Największy pod względem frekwencji bieg na nartorolkach - szwedzki Alliansloppet - który w tym roku ma się odbyć 29 sierpnia, nie został jak dotąd odwołany. Organizatorzy informują na stronie imprezy, że nie są w stanie przewidzieć sytuacji, jaka ma panować pod koniec sierpnia, mają jednak nadzieję, że zawody odbędą się normalnie.
Za naszą południową granicą - w Czechach - od lat odbywa się cykl biegów na nartorolkach techniką klasyczną - Efisan Skiroll Classic. Na ten rok organizatorzy zapowiedzieli szereg zmian w przebiegu imprezy.
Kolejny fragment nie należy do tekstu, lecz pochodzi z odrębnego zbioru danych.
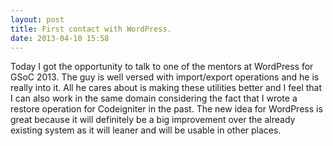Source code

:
 ```yaml
---
layout: post
title: First contact with WordPress.
date: 2013-04-10 15:58
---
```

Today I got the opportunity to talk to one of the mentors at WordPress for GSoC 2013. The guy is well versed with import/export operations and he is really into it. All he cares about is making these utilities better and I feel that I can also work in the same domain considering the fact that I wrote a restore operation for Codeigniter in the past. The new idea for WordPress is great because it will definitely be a big improvement over the already existing system as it will leaner and will be usable in other places.
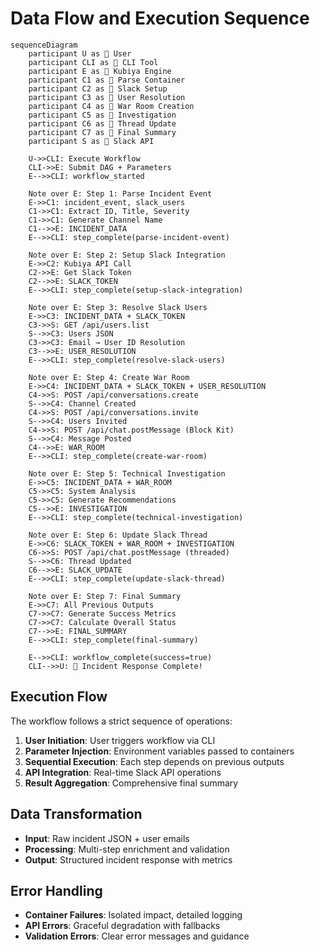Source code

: # Data Flow and Execution Sequence

```mermaid
sequenceDiagram
    participant U as 👤 User
    participant CLI as 🔧 CLI Tool
    participant E as 🎯 Kubiya Engine
    participant C1 as 🐳 Parse Container
    participant C2 as 🐳 Slack Setup
    participant C3 as 🐳 User Resolution
    participant C4 as 🐳 War Room Creation
    participant C5 as 🐳 Investigation
    participant C6 as 🐳 Thread Update
    participant C7 as 🐳 Final Summary
    participant S as 💬 Slack API
    
    U->>CLI: Execute Workflow
    CLI->>E: Submit DAG + Parameters
    E-->>CLI: workflow_started
    
    Note over E: Step 1: Parse Incident Event
    E->>C1: incident_event, slack_users
    C1->>C1: Extract ID, Title, Severity
    C1->>C1: Generate Channel Name
    C1-->>E: INCIDENT_DATA
    E-->>CLI: step_complete(parse-incident-event)
    
    Note over E: Step 2: Setup Slack Integration
    E->>C2: Kubiya API Call
    C2->>E: Get Slack Token
    C2-->>E: SLACK_TOKEN
    E-->>CLI: step_complete(setup-slack-integration)
    
    Note over E: Step 3: Resolve Slack Users
    E->>C3: INCIDENT_DATA + SLACK_TOKEN
    C3->>S: GET /api/users.list
    S-->>C3: Users JSON
    C3->>C3: Email → User ID Resolution
    C3-->>E: USER_RESOLUTION
    E-->>CLI: step_complete(resolve-slack-users)
    
    Note over E: Step 4: Create War Room
    E->>C4: INCIDENT_DATA + SLACK_TOKEN + USER_RESOLUTION
    C4->>S: POST /api/conversations.create
    S-->>C4: Channel Created
    C4->>S: POST /api/conversations.invite
    S-->>C4: Users Invited
    C4->>S: POST /api/chat.postMessage (Block Kit)
    S-->>C4: Message Posted
    C4-->>E: WAR_ROOM
    E-->>CLI: step_complete(create-war-room)
    
    Note over E: Step 5: Technical Investigation
    E->>C5: INCIDENT_DATA + WAR_ROOM
    C5->>C5: System Analysis
    C5->>C5: Generate Recommendations
    C5-->>E: INVESTIGATION
    E-->>CLI: step_complete(technical-investigation)
    
    Note over E: Step 6: Update Slack Thread
    E->>C6: SLACK_TOKEN + WAR_ROOM + INVESTIGATION
    C6->>S: POST /api/chat.postMessage (threaded)
    S-->>C6: Thread Updated
    C6-->>E: SLACK_UPDATE
    E-->>CLI: step_complete(update-slack-thread)
    
    Note over E: Step 7: Final Summary
    E->>C7: All Previous Outputs
    C7->>C7: Generate Success Metrics
    C7->>C7: Calculate Overall Status
    C7-->>E: FINAL_SUMMARY
    E-->>CLI: step_complete(final-summary)
    
    E-->>CLI: workflow_complete(success=true)
    CLI-->>U: 🎉 Incident Response Complete!
```

## Execution Flow

The workflow follows a strict sequence of operations:

1. **User Initiation**: User triggers workflow via CLI
2. **Parameter Injection**: Environment variables passed to containers
3. **Sequential Execution**: Each step depends on previous outputs
4. **API Integration**: Real-time Slack API operations
5. **Result Aggregation**: Comprehensive final summary

## Data Transformation

- **Input**: Raw incident JSON + user emails
- **Processing**: Multi-step enrichment and validation
- **Output**: Structured incident response with metrics

## Error Handling

- **Container Failures**: Isolated impact, detailed logging
- **API Errors**: Graceful degradation with fallbacks
- **Validation Errors**: Clear error messages and guidance
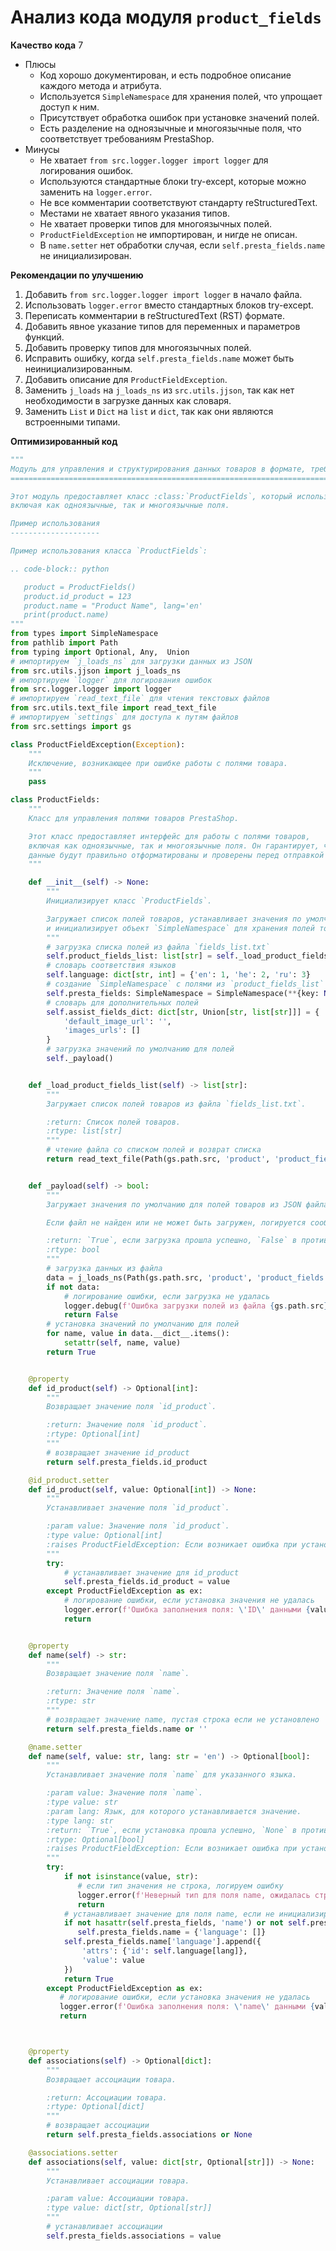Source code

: # Анализ кода модуля `product_fields`

**Качество кода**
7
- Плюсы
    - Код хорошо документирован, и есть подробное описание каждого метода и атрибута.
    - Используется `SimpleNamespace` для хранения полей, что упрощает доступ к ним.
    - Присутствует обработка ошибок при установке значений полей.
    - Есть разделение на одноязычные и многоязычные поля, что соответствует требованиям PrestaShop.
- Минусы
    - Не хватает `from src.logger.logger import logger` для логирования ошибок.
    - Используются стандартные блоки try-except, которые можно заменить на `logger.error`.
    - Не все комментарии соответствуют стандарту reStructuredText.
    - Местами не хватает явного указания типов.
    - Не хватает проверки типов для многоязычных полей.
    - `ProductFieldException` не импортирован, и нигде не описан.
    - В `name.setter` нет обработки случая, если `self.presta_fields.name` не инициализирован.

**Рекомендации по улучшению**

1.  Добавить `from src.logger.logger import logger` в начало файла.
2.  Использовать `logger.error` вместо стандартных блоков try-except.
3.  Переписать комментарии в reStructuredText (RST) формате.
4.  Добавить явное указание типов для переменных и параметров функций.
5.  Добавить проверку типов для многоязычных полей.
6.  Исправить ошибку, когда `self.presta_fields.name` может быть неинициализированным.
7.  Добавить описание для `ProductFieldException`.
8.  Заменить `j_loads` на `j_loads_ns` из `src.utils.jjson`, так как нет необходимости в загрузке данных как словаря.
9.  Заменить `List` и `Dict` на `list` и `dict`, так как они являются встроенными типами.

**Оптимизированный код**

```python
"""
Модуль для управления и структурирования данных товаров в формате, требуемом API PrestaShop.
=========================================================================================

Этот модуль предоставляет класс :class:`ProductFields`, который используется для работы с полями товаров,
включая как одноязычные, так и многоязычные поля.

Пример использования
--------------------

Пример использования класса `ProductFields`:

.. code-block:: python

   product = ProductFields()
   product.id_product = 123
   product.name = "Product Name", lang='en'
   print(product.name)
"""
from types import SimpleNamespace
from pathlib import Path
from typing import Optional, Any,  Union
# импортируем `j_loads_ns` для загрузки данных из JSON
from src.utils.jjson import j_loads_ns
# импортируем `logger` для логирования ошибок
from src.logger.logger import logger
# импортируем `read_text_file` для чтения текстовых файлов
from src.utils.text_file import read_text_file
# импортируем `settings` для доступа к путям файлов
from src.settings import gs

class ProductFieldException(Exception):
    """
    Исключение, возникающее при ошибке работы с полями товара.
    """
    pass

class ProductFields:
    """
    Класс для управления полями товаров PrestaShop.

    Этот класс предоставляет интерфейс для работы с полями товаров,
    включая как одноязычные, так и многоязычные поля. Он гарантирует, что
    данные будут правильно отформатированы и проверены перед отправкой в API PrestaShop.
    """

    def __init__(self) -> None:
        """
        Инициализирует класс `ProductFields`.

        Загружает список полей товаров, устанавливает значения по умолчанию
        и инициализирует объект `SimpleNamespace` для хранения полей товаров.
        """
        # загрузка списка полей из файла `fields_list.txt`
        self.product_fields_list: list[str] = self._load_product_fields_list()
        # словарь соответствия языков
        self.language: dict[str, int] = {'en': 1, 'he': 2, 'ru': 3}
        # создание `SimpleNamespace` с полями из `product_fields_list`
        self.presta_fields: SimpleNamespace = SimpleNamespace(**{key: None for key in self.product_fields_list})
        # словарь для дополнительных полей
        self.assist_fields_dict: dict[str, Union[str, list[str]]] = {
            'default_image_url': '',
            'images_urls': []
        }
        # загрузка значений по умолчанию для полей
        self._payload()


    def _load_product_fields_list(self) -> list[str]:
        """
        Загружает список полей товаров из файла `fields_list.txt`.

        :return: Список полей товаров.
        :rtype: list[str]
        """
        # чтение файла со списком полей и возврат списка
        return read_text_file(Path(gs.path.src, 'product', 'product_fields', 'fields_list.txt'), as_list=True)


    def _payload(self) -> bool:
        """
        Загружает значения по умолчанию для полей товаров из JSON файла.

        Если файл не найден или не может быть загружен, логируется сообщение об ошибке.

        :return: `True`, если загрузка прошла успешно, `False` в противном случае.
        :rtype: bool
        """
        # загрузка данных из файла
        data = j_loads_ns(Path(gs.path.src, 'product', 'product_fields', 'product_fields_default_values.json'))
        if not data:
            # логирование ошибки, если загрузка не удалась
            logger.debug(f'Ошибка загрузки полей из файла {gs.path.src}/product/product_fields/product_fields_default_values.json')
            return False
        # установка значений по умолчанию для полей
        for name, value in data.__dict__.items():
            setattr(self, name, value)
        return True


    @property
    def id_product(self) -> Optional[int]:
        """
        Возвращает значение поля `id_product`.

        :return: Значение поля `id_product`.
        :rtype: Optional[int]
        """
        # возвращает значение id_product
        return self.presta_fields.id_product

    @id_product.setter
    def id_product(self, value: Optional[int]) -> None:
        """
        Устанавливает значение поля `id_product`.

        :param value: Значение поля `id_product`.
        :type value: Optional[int]
        :raises ProductFieldException: Если возникает ошибка при установке значения.
        """
        try:
            # устанавливает значение для id_product
            self.presta_fields.id_product = value
        except ProductFieldException as ex:
            # логирование ошибки, если установка значения не удалась
            logger.error(f'Ошибка заполнения поля: \'ID\' данными {value}\n        Ошибка: ', ex)
            return


    @property
    def name(self) -> str:
        """
        Возвращает значение поля `name`.

        :return: Значение поля `name`.
        :rtype: str
        """
        # возвращает значение name, пустая строка если не установлено
        return self.presta_fields.name or ''

    @name.setter
    def name(self, value: str, lang: str = 'en') -> Optional[bool]:
        """
        Устанавливает значение поля `name` для указанного языка.

        :param value: Значение поля `name`.
        :type value: str
        :param lang: Язык, для которого устанавливается значение.
        :type lang: str
        :return: `True`, если установка прошла успешно, `None` в противном случае.
        :rtype: Optional[bool]
        :raises ProductFieldException: Если возникает ошибка при установке значения.
        """
        try:
            if not isinstance(value, str):
               # если тип значения не строка, логируем ошибку
               logger.error(f'Неверный тип для поля name, ожидалась строка, получен: {type(value)}')
               return
            # устанавливает значение для поля name, если не инициализирован, создает структуру
            if not hasattr(self.presta_fields, 'name') or not self.presta_fields.name:
               self.presta_fields.name = {'language': []}
            self.presta_fields.name['language'].append({
                'attrs': {'id': self.language[lang]},
                'value': value
            })
            return True
        except ProductFieldException as ex:
           # логирование ошибки, если установка значения не удалась
           logger.error(f'Ошибка заполнения поля: \'name\' данными {value}\n        Ошибка: ', ex)
           return



    @property
    def associations(self) -> Optional[dict]:
        """
        Возвращает ассоциации товара.

        :return: Ассоциации товара.
        :rtype: Optional[dict]
        """
        # возвращает ассоциации
        return self.presta_fields.associations or None

    @associations.setter
    def associations(self, value: dict[str, Optional[str]]) -> None:
        """
        Устанавливает ассоциации товара.

        :param value: Ассоциации товара.
        :type value: dict[str, Optional[str]]
        """
        # устанавливает ассоциации
        self.presta_fields.associations = value
```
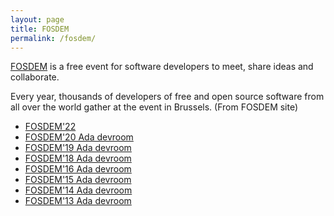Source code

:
 ```yaml
---
layout: page
title: FOSDEM
permalink: /fosdem/
---
```


[FOSDEM](https://fosdem.org/) is a free event for software developers
to meet, share ideas and collaborate.

Every year, thousands of developers of free and open source software
from all over the world gather at the event in Brussels. 
(From FOSDEM site)

- [FOSDEM'22](https://fosdem.org/2022/)
- [FOSDEM'20 Ada devroom](https://archive.fosdem.org/2020/schedule/track/ada/)
- [FOSDEM'19 Ada devroom](https://archive.fosdem.org/2019/schedule/track/ada/)
- [FOSDEM'18 Ada devroom](https://archive.fosdem.org/2018/schedule/track/ada/)
- [FOSDEM'16 Ada devroom](https://archive.fosdem.org/2016/schedule/track/ada/)
- [FOSDEM'15 Ada devroom](https://archive.fosdem.org/2015/schedule/track/ada/)
- [FOSDEM'14 Ada devroom](https://archive.fosdem.org/2014/schedule/track/ada/)
- [FOSDEM'13 Ada devroom](https://archive.fosdem.org/2013/schedule/track/ada/)

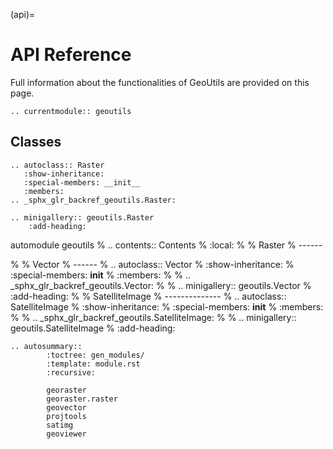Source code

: (api)=

# API Reference

Full information about the functionalities of GeoUtils are provided on this page.

```{eval-rst}
.. currentmodule:: geoutils
```

## Classes

```{eval-rst}
.. autoclass:: Raster
   :show-inheritance:
   :special-members: __init__
   :members:
.. _sphx_glr_backref_geoutils.Raster:

.. minigallery:: geoutils.Raster
    :add-heading:
```

automodule geoutils
% .. contents:: Contents
%    :local:
%
% Raster
% ------

%
% Vector
% ------
% .. autoclass:: Vector
%      :show-inheritance:
%      :special-members: __init__
%      :members:
%
% .. _sphx_glr_backref_geoutils.Vector:
%
% .. minigallery:: geoutils.Vector
%      :add-heading:
%
% SatelliteImage
% --------------
% .. autoclass:: SatelliteImage
%      :show-inheritance:
%      :special-members: __init__
%      :members:
%
% .. _sphx_glr_backref_geoutils.SatelliteImage:
%
% .. minigallery:: geoutils.SatelliteImage
%      :add-heading:


```{eval-rst}
.. autosummary::
        :toctree: gen_modules/
        :template: module.rst
        :recursive:

        georaster
        georaster.raster
        geovector
        projtools
        satimg
        geoviewer
```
Jedną z nich ma być zmiana głównego sponsora. Ostatnie oficjalne informacje organizator podawał pod koniec marca. Liczymy, że regulacje prawne w Czechach umożliwią organizację tej imprezy. Do udziału w niej Polaków, którzy chętnie współzawodniczą w czeskich biegach, niezbędne jest też otwarcie granic.
Bądźmy optymistami
Dla miłośników rywalizacji na nartorolkach z tych informacji wyłania się optymistyczny obraz. Jeśli tylko epidemia odstąpi, co do lata jest bardzo możliwe, a władze złagodzą zakazy dotyczące organizacji imprez sportowych, tegoroczny sezon startowy może odbyć się bez zakłóceń. I za to trzymajmy kciuki.